Multiple endoscopies usually are required for further investigation and management, and flexible bronchoscopy is the method choice for surveillance. Although ultrasound examination of the airway correlates with laryngoscopic findings, it is seldom used in clinical practice.
Management. During the acute phase of management, the airway should be monitored and otolaryngology consulted for both diagnosis and therapeutic intervention. Recurrent respiratory papillomatosis is frustrating to treat because lesions often are recurrent and sometimes aggressive. The focus of management is to ensure a safe airway without causing irreversible long-term scarring, especially affecting the voice. Total removal of the disease is impossible in most cases because undeclared viral infection occurs in apparently normal adjacent areas and the degree of destruction necessary to clear the field would in most cases require too great a degree of tissue damage.
In particularly aggressive phases of the disease, total removal may require laryngoscopies with excision as often as twice a week. The frequency of the surgery is dictated entirely by how rapidly the papilloma regrows and is individualized for each patient. All patients can expect multiple endoscopies and surgical removal.

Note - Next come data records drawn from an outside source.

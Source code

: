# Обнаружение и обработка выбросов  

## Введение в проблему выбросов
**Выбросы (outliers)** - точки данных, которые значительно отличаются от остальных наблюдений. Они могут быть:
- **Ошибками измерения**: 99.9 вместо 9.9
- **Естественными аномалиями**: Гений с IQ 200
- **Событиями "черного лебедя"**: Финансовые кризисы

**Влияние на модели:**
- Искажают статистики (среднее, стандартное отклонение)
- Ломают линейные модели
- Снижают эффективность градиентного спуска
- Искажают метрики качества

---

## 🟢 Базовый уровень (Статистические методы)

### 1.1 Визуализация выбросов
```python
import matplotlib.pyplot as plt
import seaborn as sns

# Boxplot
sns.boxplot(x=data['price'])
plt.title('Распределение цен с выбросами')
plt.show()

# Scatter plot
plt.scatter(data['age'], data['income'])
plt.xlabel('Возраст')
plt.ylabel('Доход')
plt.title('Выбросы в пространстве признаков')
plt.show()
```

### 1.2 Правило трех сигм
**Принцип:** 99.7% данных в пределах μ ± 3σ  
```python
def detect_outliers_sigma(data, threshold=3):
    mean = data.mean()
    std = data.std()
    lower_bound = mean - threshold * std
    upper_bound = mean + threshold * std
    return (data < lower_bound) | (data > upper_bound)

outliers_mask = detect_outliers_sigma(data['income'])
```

The most widely used surgical method for removing recurrent respiratory papilloma is use of the carbon dioxide laser, which acts as a very precise "knife," vaporizing the papilloma with minimal damage to the underlying larynx. However, it does not prevent regrowth any better than the older surgical methods, such as direct removal. In the hands of experienced endoscopists, there is a low to moderate incidence of laryngeal scarring. If possible, tracheotomy should be avoided because of the risk of seeding of the disease to the tracheotomy site.3
1. Asher MI. Infections of the upper respiratory tract. In: Taussig LM, Landau LI, eds. Pediatric Respiratory Medicine. St. Louis: Mosby; 1999:530-547.
2. Rencken I, Patton WL, Brasch RC. Airway obstruction in pediatric patients. Radiol Clin of North Am 1998;36:175-187.
3. Bauman NM, Smith RJH. Recurent respiratory papillomatosis. Pediatr Clin North Am 1996;43:1385-1401.
4. Quiney RE, Hall D, Croft CB. Laryngeal papillomatosis: Analysis of 113 patients. Clin Otolaryngol 1989;14:217-225.